Information given:
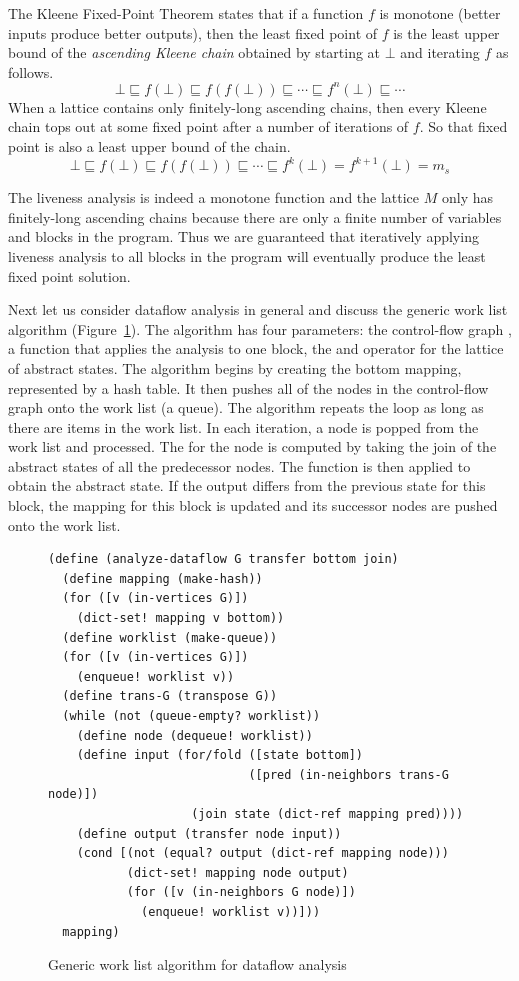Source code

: \documentclass[11pt]{book}
\begin{document}
The Kleene Fixed-Point Theorem states that if a function $f$ is
monotone (better inputs produce better outputs), then the least fixed
point of $f$ is the least upper bound of the \emph{ascending Kleene
  chain} obtained by starting at $\bot$ and iterating $f$ as
follows.
\[
\bot \sqsubseteq f(\bot) \sqsubseteq f(f(\bot)) \sqsubseteq \cdots
  \sqsubseteq f^n(\bot) \sqsubseteq \cdots
\]
When a lattice contains only finitely-long ascending chains, then
every Kleene chain tops out at some fixed point after a number of
iterations of $f$. So that fixed point is also a least upper
bound of the chain.
\[
\bot \sqsubseteq f(\bot) \sqsubseteq f(f(\bot)) \sqsubseteq \cdots
\sqsubseteq f^k(\bot) = f^{k+1}(\bot) = m_s
\]

The liveness analysis is indeed a monotone function and the lattice
$M$ only has finitely-long ascending chains because there are only a
finite number of variables and blocks in the program. Thus we are
guaranteed that iteratively applying liveness analysis to all blocks
in the program will eventually produce the least fixed point solution.

Next let us consider dataflow analysis in general and discuss the
generic work list algorithm (Figure~\ref{fig:generic-dataflow}).
%
The algorithm has four parameters: the control-flow graph , a
function  that applies the analysis to one block, the
 and  operator for the lattice of abstract
states.  The algorithm begins by creating the bottom mapping,
represented by a hash table.  It then pushes all of the nodes in the
control-flow graph onto the work list (a queue). The algorithm repeats
the  loop as long as there are items in the work list. In
each iteration, a node is popped from the work list and processed. The
 for the node is computed by taking the join of the
abstract states of all the predecessor nodes. The 
function is then applied to obtain the  abstract
state. If the output differs from the previous state for this block,
the mapping for this block is updated and its successor nodes are
pushed onto the work list.

\begin{figure}[tb]
\begin{lstlisting}
(define (analyze-dataflow G transfer bottom join)
  (define mapping (make-hash))
  (for ([v (in-vertices G)])
    (dict-set! mapping v bottom))
  (define worklist (make-queue))
  (for ([v (in-vertices G)])
    (enqueue! worklist v))
  (define trans-G (transpose G))
  (while (not (queue-empty? worklist))
    (define node (dequeue! worklist)) 
    (define input (for/fold ([state bottom])
                            ([pred (in-neighbors trans-G node)])
                    (join state (dict-ref mapping pred))))
    (define output (transfer node input))
    (cond [(not (equal? output (dict-ref mapping node)))
           (dict-set! mapping node output)
           (for ([v (in-neighbors G node)])
             (enqueue! worklist v))]))
  mapping)
\end{lstlisting}
\caption{Generic work list algorithm for dataflow analysis}
  \label{fig:generic-dataflow}
\end{figure}
\end{document}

Task: Wherever the word "number" appears in the entries above, copy that whole line.

Finished task:
every Kleene chain tops out at some fixed point after a number of
finite number of variables and blocks in the program. Thus we are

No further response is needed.